Start of SOURCE DATA

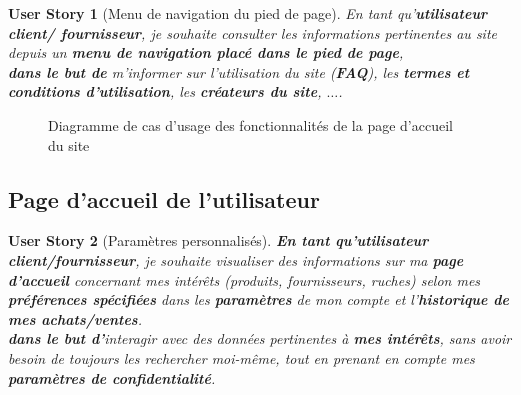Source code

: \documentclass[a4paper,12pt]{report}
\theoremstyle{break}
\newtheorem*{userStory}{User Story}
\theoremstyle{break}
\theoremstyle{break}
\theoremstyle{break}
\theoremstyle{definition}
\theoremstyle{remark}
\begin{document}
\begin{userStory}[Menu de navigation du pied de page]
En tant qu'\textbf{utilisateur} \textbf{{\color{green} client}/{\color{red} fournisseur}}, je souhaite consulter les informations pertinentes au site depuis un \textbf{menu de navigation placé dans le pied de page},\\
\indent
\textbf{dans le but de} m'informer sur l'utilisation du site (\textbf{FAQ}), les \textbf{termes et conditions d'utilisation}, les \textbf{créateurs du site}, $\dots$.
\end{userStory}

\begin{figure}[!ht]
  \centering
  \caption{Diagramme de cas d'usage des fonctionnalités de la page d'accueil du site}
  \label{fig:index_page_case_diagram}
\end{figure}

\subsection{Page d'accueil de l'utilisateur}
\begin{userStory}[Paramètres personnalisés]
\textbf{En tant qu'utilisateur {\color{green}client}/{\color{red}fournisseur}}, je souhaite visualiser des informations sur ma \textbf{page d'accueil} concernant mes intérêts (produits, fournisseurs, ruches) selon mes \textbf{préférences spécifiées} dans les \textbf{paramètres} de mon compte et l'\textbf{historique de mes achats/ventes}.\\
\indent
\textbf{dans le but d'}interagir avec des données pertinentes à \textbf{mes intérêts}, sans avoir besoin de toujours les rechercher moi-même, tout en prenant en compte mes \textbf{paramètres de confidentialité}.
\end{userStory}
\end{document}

End of SOURCE DATA
Start of SOURCE DATA

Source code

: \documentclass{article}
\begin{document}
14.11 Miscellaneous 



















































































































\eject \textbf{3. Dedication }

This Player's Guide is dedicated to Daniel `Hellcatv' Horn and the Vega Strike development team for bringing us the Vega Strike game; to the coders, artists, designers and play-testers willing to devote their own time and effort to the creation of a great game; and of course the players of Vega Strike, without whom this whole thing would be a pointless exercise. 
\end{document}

End of SOURCE DATA

The answer consists of the lines above that include the word "compte", each copied exactly.

\textbf{En tant qu'utilisateur {\color{green}client}/{\color{red}fournisseur}}, je souhaite visualiser des informations sur ma \textbf{page d'accueil} concernant mes intérêts (produits, fournisseurs, ruches) selon mes \textbf{préférences spécifiées} dans les \textbf{paramètres} de mon compte et l'\textbf{historique de mes achats/ventes}.\\
\textbf{dans le but d'}interagir avec des données pertinentes à \textbf{mes intérêts}, sans avoir besoin de toujours les rechercher moi-même, tout en prenant en compte mes \textbf{paramètres de confidentialité}.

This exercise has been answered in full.